6. Rajon ki Baoli, Delhi: And now on to Delhi. Since I’ve spent most of my life in Delhi, I’ve visited all the major baolis in Delhi. The Rajon ki Baoli, named for masons rather than kings, is situated in the Mehrauli Archaeological Park—it’s possible that at one time, a group of masons used the baoli’s water for their work, and the name stuck. One reason I especially like this baoli is that its surroundings, amidst trees and undergrowth, with twittering birds and squirrels running about, are a pleasant change from much of Delhi.
The Rajon ki Baoli has a tomb (whose, is not known) and a small mosque attached to it.

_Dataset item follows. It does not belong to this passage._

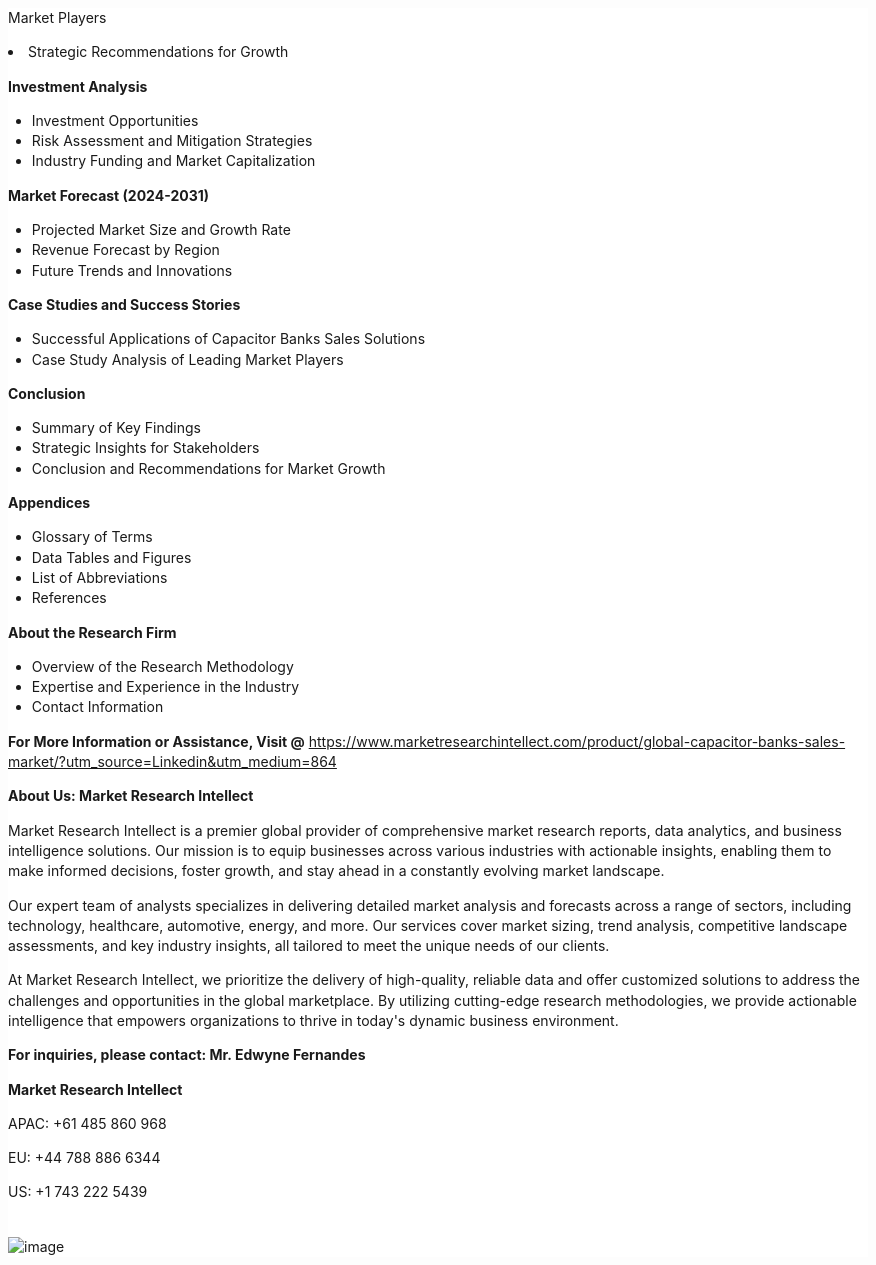 Market Players</li><li>Strategic Recommendations for Growth</li></ul><p><strong>Investment Analysis</strong></p><ul><li>Investment Opportunities</li><li>Risk Assessment and Mitigation Strategies</li><li>Industry Funding and Market Capitalization</li></ul><p><strong>Market Forecast (2024-2031)</strong></p><ul><li>Projected Market Size and Growth Rate</li><li>Revenue Forecast by Region</li><li>Future Trends and Innovations</li></ul><p><strong>Case Studies and Success Stories</strong></p><ul><li>Successful Applications of Capacitor Banks Sales Solutions</li><li>Case Study Analysis of Leading Market Players</li></ul><p><strong>Conclusion</strong></p><ul><li>Summary of Key Findings</li><li>Strategic Insights for Stakeholders</li><li>Conclusion and Recommendations for Market Growth</li></ul><p><strong>Appendices</strong></p><ul><li>Glossary of Terms</li><li>Data Tables and Figures</li><li>List of Abbreviations</li><li>References</li></ul><p><strong>About the Research Firm</strong></p><ul><li>Overview of the Research Methodology</li><li>Expertise and Experience in the Industry</li><li>Contact Information</li></ul></div><div class="article-main__content" data-test-id="publishing-text-block"><p><span class="font-[700]"><strong>For More Information or Assistance, Visit @</strong>&nbsp;<a href="https://www.marketresearchintellect.com/product/global-capacitor-banks-sales-market/?utm_source=Linkedin&utm_medium=864">https://www.marketresearchintellect.com/product/global-capacitor-banks-sales-market/?utm_source=Linkedin&utm_medium=864</a></span></p><p><strong>About Us: Market Research Intellect</strong></p><p>Market Research Intellect is a premier global provider of comprehensive market research reports, data analytics, and business intelligence solutions. Our mission is to equip businesses across various industries with actionable insights, enabling them to make informed decisions, foster growth, and stay ahead in a constantly evolving market landscape.</p><p>Our expert team of analysts specializes in delivering detailed market analysis and forecasts across a range of sectors, including technology, healthcare, automotive, energy, and more. Our services cover market sizing, trend analysis, competitive landscape assessments, and key industry insights, all tailored to meet the unique needs of our clients.</p><p>At Market Research Intellect, we prioritize the delivery of high-quality, reliable data and offer customized solutions to address the challenges and opportunities in the global marketplace. By utilizing cutting-edge research methodologies, we provide actionable intelligence that empowers organizations to thrive in today's dynamic business environment.</p><p><strong>For inquiries, please contact: Mr. Edwyne Fernandes</strong></p><p><strong>Market Research Intellect</strong></p><p>APAC: +61 485 860 968</p><p>EU: +44 788 886 6344</p><p>US: +1 743 222 5439</p></div><div class="article-main__content" data-test-id="publishing-text-block">&nbsp;</div>
![image](https://github.com/user-attachments/assets/c153047f-46dc-4795-a4b7-62a2e0d2528f)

7. Gandhak ki Baoli, Delhi: Also in Mehrauli, though outside the Mehrauli Archaeological Park, is the Gandhak ki Baoli, the ‘sulphur baoli’, because its water (originally drawn from a sulphur spring) smelled of the mineral. This one may not be very impressive—it’s a sleepy, rather neglected baoli—but it has the distinction of being among Delhi’s oldest step wells: it was probably built during the time of Iltutmish, in the early 13th century CE.

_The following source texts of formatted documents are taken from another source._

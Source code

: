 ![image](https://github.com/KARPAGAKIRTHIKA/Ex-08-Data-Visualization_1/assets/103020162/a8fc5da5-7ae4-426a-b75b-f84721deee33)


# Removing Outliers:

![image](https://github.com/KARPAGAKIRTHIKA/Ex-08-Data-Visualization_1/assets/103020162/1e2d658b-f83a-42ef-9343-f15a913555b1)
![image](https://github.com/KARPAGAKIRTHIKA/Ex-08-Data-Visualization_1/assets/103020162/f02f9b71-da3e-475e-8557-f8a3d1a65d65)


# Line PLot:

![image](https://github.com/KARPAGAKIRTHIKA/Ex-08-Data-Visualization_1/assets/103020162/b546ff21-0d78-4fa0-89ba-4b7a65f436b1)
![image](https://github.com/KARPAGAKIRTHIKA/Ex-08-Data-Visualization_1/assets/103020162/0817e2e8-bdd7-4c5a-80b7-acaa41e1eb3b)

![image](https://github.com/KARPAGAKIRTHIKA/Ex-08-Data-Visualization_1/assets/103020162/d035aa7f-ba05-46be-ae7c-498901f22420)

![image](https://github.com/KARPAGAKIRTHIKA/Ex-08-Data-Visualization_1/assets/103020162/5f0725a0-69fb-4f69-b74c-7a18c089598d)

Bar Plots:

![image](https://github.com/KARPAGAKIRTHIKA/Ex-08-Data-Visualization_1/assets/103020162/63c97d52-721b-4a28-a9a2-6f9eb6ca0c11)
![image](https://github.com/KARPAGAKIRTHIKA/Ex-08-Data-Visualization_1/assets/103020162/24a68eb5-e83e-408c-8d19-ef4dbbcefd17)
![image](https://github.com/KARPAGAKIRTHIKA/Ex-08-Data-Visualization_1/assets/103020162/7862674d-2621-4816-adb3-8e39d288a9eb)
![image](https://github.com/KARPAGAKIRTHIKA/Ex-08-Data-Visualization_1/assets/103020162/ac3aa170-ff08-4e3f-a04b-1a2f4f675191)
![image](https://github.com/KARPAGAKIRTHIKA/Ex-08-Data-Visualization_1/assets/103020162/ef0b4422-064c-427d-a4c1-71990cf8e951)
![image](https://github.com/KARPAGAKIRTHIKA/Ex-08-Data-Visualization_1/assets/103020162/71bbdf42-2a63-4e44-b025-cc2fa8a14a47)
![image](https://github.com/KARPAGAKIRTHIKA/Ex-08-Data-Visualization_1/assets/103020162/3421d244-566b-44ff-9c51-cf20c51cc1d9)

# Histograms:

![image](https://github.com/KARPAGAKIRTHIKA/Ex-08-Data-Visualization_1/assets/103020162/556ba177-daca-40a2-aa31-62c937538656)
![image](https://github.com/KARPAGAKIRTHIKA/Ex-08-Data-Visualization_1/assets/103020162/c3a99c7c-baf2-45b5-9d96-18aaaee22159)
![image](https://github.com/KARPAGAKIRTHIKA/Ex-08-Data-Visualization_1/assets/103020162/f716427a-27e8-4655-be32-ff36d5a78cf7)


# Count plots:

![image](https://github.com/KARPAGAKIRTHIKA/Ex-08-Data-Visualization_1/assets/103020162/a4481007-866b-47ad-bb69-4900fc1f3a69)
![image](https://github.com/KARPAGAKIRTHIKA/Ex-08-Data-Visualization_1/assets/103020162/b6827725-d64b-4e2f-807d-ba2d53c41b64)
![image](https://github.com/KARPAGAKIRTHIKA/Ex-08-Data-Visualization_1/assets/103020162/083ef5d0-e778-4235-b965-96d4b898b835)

8. Baoli at Nizamuddin, Delhi: This is one of the most interesting baolis in Delhi, and for a good reason: it has a delightful legend behind it. The Sufi mystic, Hazrat Nizamuddin Auliya (late 13th-early 14th centuries CE), had this step well constructed at the same time that the local Sultan, Ghiyasuddin Tughlaq, was building his fort (Tughlaqabad). Tughlaq disliked Nizamuddin (whom he saw as a rival for power in Delhi, even if the power was of a different kind) and therefore, to prevent the baoli being made, passed a law that during the day all construction workers could work only at the Tughlaqabad site. When workers at the baoli got around this by working at night, Tughlaq retaliated by banning the sale of oil—thus, effectively, stopping Nizamuddin’s workmen from using oil to light lamps. It is said that Nizamuddin worked a miracle and made the water of the baoli glow, thereby allowing the work to be finished.
9. Agrasen ki Baoli, Delhi: Spreading across three levels, Agrasen ki Baoli is situated right next door to Connaught Place—in fact, you can see the high rises of Connaught Place and around soaring up beyond the trees that curtain this baoli from the main road. No-one is absolutely certain who built Agrasen ki Baoli or when, but it’s likely to have been constructed during the 14th century, by a member of the wealthy Agrawal community, who bestowed on it the name of the legendary king Agrasen.
10. Baoli, Wazirpur Group of Monuments, Delhi: And, to end, a little-known but neat little baoli. The Lodhi-era Wazirpur Group of Monuments is in RK Puram’s Sector 5, tucked away so well that I lived for years within walking distance of this place and never knew of it. The monuments are mostly tombs (and recently restored, too, so generally in good condition). There’s a pretty little wall mosque, and there’s this baoli, made of rubble masonry (large rough stones, bound with mortar). The decoration is sparse, consisting mainly of shallow arches along the side walls, but it’s a quiet and tranquil space.